** Opening Information given block **

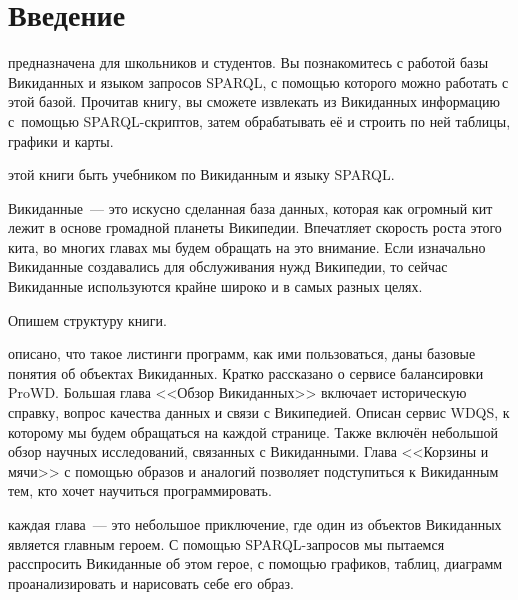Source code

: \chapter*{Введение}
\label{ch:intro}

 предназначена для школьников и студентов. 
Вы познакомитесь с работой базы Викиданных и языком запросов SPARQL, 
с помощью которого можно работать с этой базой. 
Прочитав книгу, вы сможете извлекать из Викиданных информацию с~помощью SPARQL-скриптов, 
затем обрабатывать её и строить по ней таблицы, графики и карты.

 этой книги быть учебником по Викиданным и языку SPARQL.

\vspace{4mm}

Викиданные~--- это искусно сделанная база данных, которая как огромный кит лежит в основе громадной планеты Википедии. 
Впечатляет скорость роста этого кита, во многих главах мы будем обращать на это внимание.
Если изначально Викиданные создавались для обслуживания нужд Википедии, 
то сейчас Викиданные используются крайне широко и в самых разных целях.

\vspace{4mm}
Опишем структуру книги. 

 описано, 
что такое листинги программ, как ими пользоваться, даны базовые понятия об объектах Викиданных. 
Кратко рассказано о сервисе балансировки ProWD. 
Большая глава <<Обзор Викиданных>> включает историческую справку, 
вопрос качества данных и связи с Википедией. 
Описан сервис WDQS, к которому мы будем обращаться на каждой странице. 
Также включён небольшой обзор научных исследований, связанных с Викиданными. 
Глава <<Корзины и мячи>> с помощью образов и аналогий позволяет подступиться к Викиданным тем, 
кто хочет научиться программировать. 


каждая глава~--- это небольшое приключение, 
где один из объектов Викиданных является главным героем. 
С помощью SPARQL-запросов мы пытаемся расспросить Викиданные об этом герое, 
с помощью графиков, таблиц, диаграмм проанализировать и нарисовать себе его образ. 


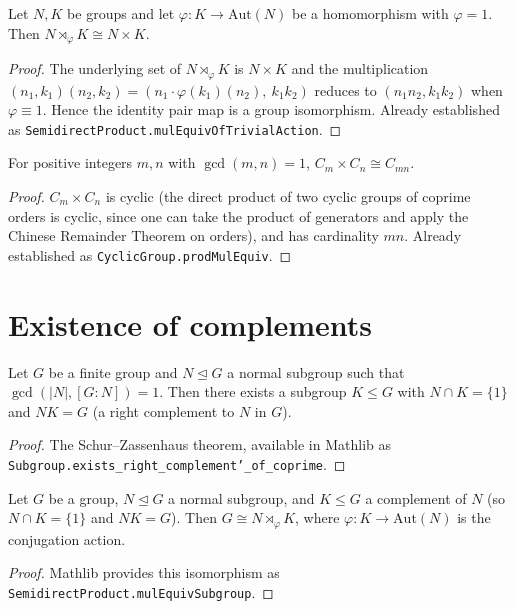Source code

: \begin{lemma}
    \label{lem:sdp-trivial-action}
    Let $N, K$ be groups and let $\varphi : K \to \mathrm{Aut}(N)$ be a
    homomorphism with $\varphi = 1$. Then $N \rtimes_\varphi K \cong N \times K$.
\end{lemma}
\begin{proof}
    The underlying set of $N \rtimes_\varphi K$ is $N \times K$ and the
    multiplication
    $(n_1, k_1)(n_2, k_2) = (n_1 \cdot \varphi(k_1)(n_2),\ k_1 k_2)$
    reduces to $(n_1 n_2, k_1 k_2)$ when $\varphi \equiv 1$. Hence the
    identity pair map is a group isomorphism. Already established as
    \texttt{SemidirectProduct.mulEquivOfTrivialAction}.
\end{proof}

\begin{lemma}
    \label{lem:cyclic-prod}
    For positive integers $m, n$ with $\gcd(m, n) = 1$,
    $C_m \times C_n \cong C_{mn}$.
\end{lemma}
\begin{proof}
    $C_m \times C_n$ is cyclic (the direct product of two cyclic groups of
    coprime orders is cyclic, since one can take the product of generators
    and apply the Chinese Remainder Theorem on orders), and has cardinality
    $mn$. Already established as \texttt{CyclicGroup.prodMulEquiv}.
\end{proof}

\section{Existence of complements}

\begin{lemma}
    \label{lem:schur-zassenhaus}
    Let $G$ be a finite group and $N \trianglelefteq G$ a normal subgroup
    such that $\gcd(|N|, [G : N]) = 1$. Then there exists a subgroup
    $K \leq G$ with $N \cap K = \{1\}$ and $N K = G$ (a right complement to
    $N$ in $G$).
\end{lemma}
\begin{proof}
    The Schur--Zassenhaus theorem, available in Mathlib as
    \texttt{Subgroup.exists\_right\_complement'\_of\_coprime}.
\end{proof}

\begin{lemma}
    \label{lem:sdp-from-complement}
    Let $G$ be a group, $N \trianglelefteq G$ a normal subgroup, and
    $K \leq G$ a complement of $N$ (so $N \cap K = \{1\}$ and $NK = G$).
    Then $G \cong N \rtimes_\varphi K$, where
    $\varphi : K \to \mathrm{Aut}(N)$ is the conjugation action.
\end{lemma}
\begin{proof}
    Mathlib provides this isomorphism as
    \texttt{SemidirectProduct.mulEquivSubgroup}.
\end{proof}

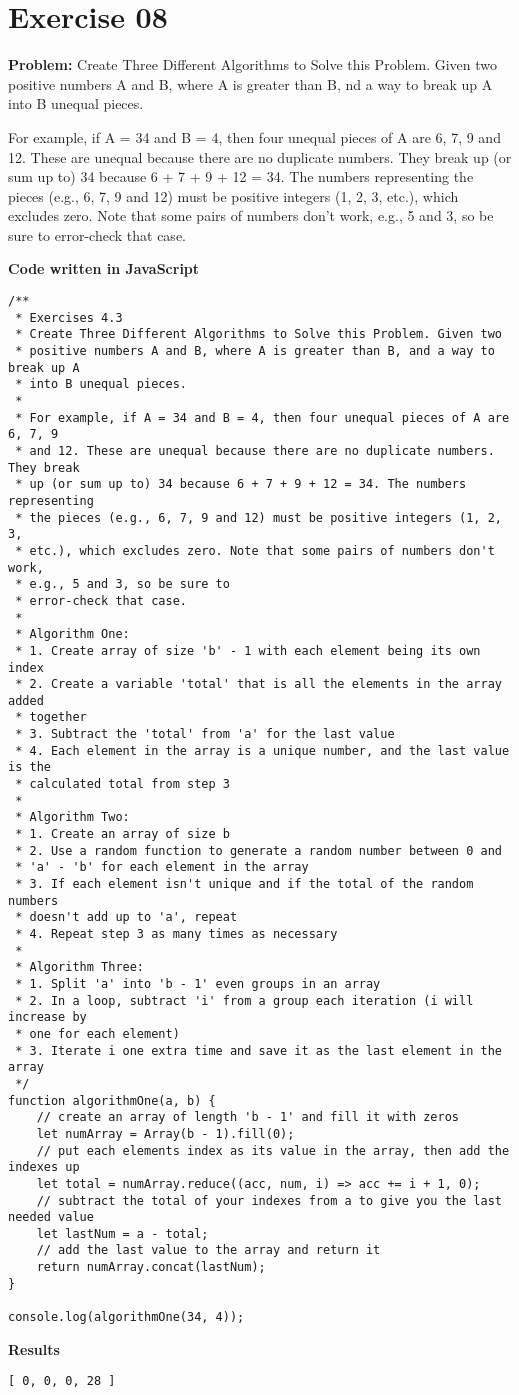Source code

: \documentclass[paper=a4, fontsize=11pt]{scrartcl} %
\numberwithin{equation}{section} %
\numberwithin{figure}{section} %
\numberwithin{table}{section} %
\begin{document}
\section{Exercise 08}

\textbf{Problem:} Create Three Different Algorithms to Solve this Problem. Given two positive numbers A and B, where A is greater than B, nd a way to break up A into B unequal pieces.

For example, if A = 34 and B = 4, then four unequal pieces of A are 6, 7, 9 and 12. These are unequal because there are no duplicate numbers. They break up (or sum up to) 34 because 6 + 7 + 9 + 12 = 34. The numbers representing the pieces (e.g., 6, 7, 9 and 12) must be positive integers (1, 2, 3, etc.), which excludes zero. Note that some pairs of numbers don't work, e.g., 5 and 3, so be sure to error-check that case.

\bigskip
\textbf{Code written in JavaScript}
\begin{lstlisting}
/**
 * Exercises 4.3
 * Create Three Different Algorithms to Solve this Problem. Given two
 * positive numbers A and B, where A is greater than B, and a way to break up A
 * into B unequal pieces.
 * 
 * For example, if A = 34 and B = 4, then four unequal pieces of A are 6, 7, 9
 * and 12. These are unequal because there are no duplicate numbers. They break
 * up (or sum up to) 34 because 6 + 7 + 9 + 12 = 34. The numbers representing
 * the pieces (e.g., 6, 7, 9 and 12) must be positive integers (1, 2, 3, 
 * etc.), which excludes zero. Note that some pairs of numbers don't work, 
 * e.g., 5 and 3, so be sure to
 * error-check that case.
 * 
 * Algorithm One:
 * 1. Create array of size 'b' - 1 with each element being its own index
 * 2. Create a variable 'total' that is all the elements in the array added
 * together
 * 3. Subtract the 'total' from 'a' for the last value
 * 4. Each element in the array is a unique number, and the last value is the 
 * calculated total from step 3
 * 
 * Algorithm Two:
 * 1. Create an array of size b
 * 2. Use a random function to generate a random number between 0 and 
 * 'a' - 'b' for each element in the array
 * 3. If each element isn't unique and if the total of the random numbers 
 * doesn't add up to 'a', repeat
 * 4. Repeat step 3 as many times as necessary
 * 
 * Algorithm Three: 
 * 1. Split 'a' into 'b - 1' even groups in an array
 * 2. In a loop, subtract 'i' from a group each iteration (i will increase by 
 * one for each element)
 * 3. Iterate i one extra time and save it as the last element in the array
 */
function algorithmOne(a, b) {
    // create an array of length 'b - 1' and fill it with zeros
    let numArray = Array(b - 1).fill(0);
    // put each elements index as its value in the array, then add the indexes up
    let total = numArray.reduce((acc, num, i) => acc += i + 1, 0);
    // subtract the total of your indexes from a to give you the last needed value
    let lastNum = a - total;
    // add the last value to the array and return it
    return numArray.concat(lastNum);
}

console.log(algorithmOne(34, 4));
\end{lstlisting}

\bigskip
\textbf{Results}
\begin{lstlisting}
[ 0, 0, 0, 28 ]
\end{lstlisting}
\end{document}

** Closing Information given block **

● Aim of the task
Write each entry again exactly, minus any images.

● Output of the exercise
Source code

: \chapter*{Введение}
\label{ch:intro}

 предназначена для школьников и студентов. 
Вы познакомитесь с работой базы Викиданных и языком запросов SPARQL, 
с помощью которого можно работать с этой базой. 
Прочитав книгу, вы сможете извлекать из Викиданных информацию с~помощью SPARQL-скриптов, 
затем обрабатывать её и строить по ней таблицы, графики и карты.

 этой книги быть учебником по Викиданным и языку SPARQL.

\vspace{4mm}

Викиданные~--- это искусно сделанная база данных, которая как огромный кит лежит в основе громадной планеты Википедии. 
Впечатляет скорость роста этого кита, во многих главах мы будем обращать на это внимание.
Если изначально Викиданные создавались для обслуживания нужд Википедии, 
то сейчас Викиданные используются крайне широко и в самых разных целях.

\vspace{4mm}
Опишем структуру книги. 

 описано, 
что такое листинги программ, как ими пользоваться, даны базовые понятия об объектах Викиданных. 
Кратко рассказано о сервисе балансировки ProWD. 
Большая глава <<Обзор Викиданных>> включает историческую справку, 
вопрос качества данных и связи с Википедией. 
Описан сервис WDQS, к которому мы будем обращаться на каждой странице. 
Также включён небольшой обзор научных исследований, связанных с Викиданными. 
Глава <<Корзины и мячи>> с помощью образов и аналогий позволяет подступиться к Викиданным тем, 
кто хочет научиться программировать. 


каждая глава~--- это небольшое приключение, 
где один из объектов Викиданных является главным героем. 
С помощью SPARQL-запросов мы пытаемся расспросить Викиданные об этом герое, 
с помощью графиков, таблиц, диаграмм проанализировать и нарисовать себе его образ. 


Source code

: \begin{lemma}
    \label{lem:sdp-trivial-action}
    Let $N, K$ be groups and let $\varphi : K \to \mathrm{Aut}(N)$ be a
    homomorphism with $\varphi = 1$. Then $N \rtimes_\varphi K \cong N \times K$.
\end{lemma}
\begin{proof}
    The underlying set of $N \rtimes_\varphi K$ is $N \times K$ and the
    multiplication
    $(n_1, k_1)(n_2, k_2) = (n_1 \cdot \varphi(k_1)(n_2),\ k_1 k_2)$
    reduces to $(n_1 n_2, k_1 k_2)$ when $\varphi \equiv 1$. Hence the
    identity pair map is a group isomorphism. Already established as
    \texttt{SemidirectProduct.mulEquivOfTrivialAction}.
\end{proof}

\begin{lemma}
    \label{lem:cyclic-prod}
    For positive integers $m, n$ with $\gcd(m, n) = 1$,
    $C_m \times C_n \cong C_{mn}$.
\end{lemma}
\begin{proof}
    $C_m \times C_n$ is cyclic (the direct product of two cyclic groups of
    coprime orders is cyclic, since one can take the product of generators
    and apply the Chinese Remainder Theorem on orders), and has cardinality
    $mn$. Already established as \texttt{CyclicGroup.prodMulEquiv}.
\end{proof}

\section{Existence of complements}

\begin{lemma}
    \label{lem:schur-zassenhaus}
    Let $G$ be a finite group and $N \trianglelefteq G$ a normal subgroup
    such that $\gcd(|N|, [G : N]) = 1$. Then there exists a subgroup
    $K \leq G$ with $N \cap K = \{1\}$ and $N K = G$ (a right complement to
    $N$ in $G$).
\end{lemma}
\begin{proof}
    The Schur--Zassenhaus theorem, available in Mathlib as
    \texttt{Subgroup.exists\_right\_complement'\_of\_coprime}.
\end{proof}

\begin{lemma}
    \label{lem:sdp-from-complement}
    Let $G$ be a group, $N \trianglelefteq G$ a normal subgroup, and
    $K \leq G$ a complement of $N$ (so $N \cap K = \{1\}$ and $NK = G$).
    Then $G \cong N \rtimes_\varphi K$, where
    $\varphi : K \to \mathrm{Aut}(N)$ is the conjugation action.
\end{lemma}
\begin{proof}
    Mathlib provides this isomorphism as
    \texttt{SemidirectProduct.mulEquivSubgroup}.
\end{proof}

Source code

: \documentclass[paper=a4, fontsize=11pt]{scrartcl} %
\numberwithin{equation}{section} %
\numberwithin{figure}{section} %
\numberwithin{table}{section} %
\begin{document}
\section{Exercise 08}

\textbf{Problem:} Create Three Different Algorithms to Solve this Problem. Given two positive numbers A and B, where A is greater than B, nd a way to break up A into B unequal pieces.

For example, if A = 34 and B = 4, then four unequal pieces of A are 6, 7, 9 and 12. These are unequal because there are no duplicate numbers. They break up (or sum up to) 34 because 6 + 7 + 9 + 12 = 34. The numbers representing the pieces (e.g., 6, 7, 9 and 12) must be positive integers (1, 2, 3, etc.), which excludes zero. Note that some pairs of numbers don't work, e.g., 5 and 3, so be sure to error-check that case.

\bigskip
\textbf{Code written in JavaScript}
\begin{lstlisting}
/**
 * Exercises 4.3
 * Create Three Different Algorithms to Solve this Problem. Given two
 * positive numbers A and B, where A is greater than B, and a way to break up A
 * into B unequal pieces.
 * 
 * For example, if A = 34 and B = 4, then four unequal pieces of A are 6, 7, 9
 * and 12. These are unequal because there are no duplicate numbers. They break
 * up (or sum up to) 34 because 6 + 7 + 9 + 12 = 34. The numbers representing
 * the pieces (e.g., 6, 7, 9 and 12) must be positive integers (1, 2, 3, 
 * etc.), which excludes zero. Note that some pairs of numbers don't work, 
 * e.g., 5 and 3, so be sure to
 * error-check that case.
 * 
 * Algorithm One:
 * 1. Create array of size 'b' - 1 with each element being its own index
 * 2. Create a variable 'total' that is all the elements in the array added
 * together
 * 3. Subtract the 'total' from 'a' for the last value
 * 4. Each element in the array is a unique number, and the last value is the 
 * calculated total from step 3
 * 
 * Algorithm Two:
 * 1. Create an array of size b
 * 2. Use a random function to generate a random number between 0 and 
 * 'a' - 'b' for each element in the array
 * 3. If each element isn't unique and if the total of the random numbers 
 * doesn't add up to 'a', repeat
 * 4. Repeat step 3 as many times as necessary
 * 
 * Algorithm Three: 
 * 1. Split 'a' into 'b - 1' even groups in an array
 * 2. In a loop, subtract 'i' from a group each iteration (i will increase by 
 * one for each element)
 * 3. Iterate i one extra time and save it as the last element in the array
 */
function algorithmOne(a, b) {
    // create an array of length 'b - 1' and fill it with zeros
    let numArray = Array(b - 1).fill(0);
    // put each elements index as its value in the array, then add the indexes up
    let total = numArray.reduce((acc, num, i) => acc += i + 1, 0);
    // subtract the total of your indexes from a to give you the last needed value
    let lastNum = a - total;
    // add the last value to the array and return it
    return numArray.concat(lastNum);
}

console.log(algorithmOne(34, 4));
\end{lstlisting}

\bigskip
\textbf{Results}
\begin{lstlisting}
[ 0, 0, 0, 28 ]
\end{lstlisting}
\end{document}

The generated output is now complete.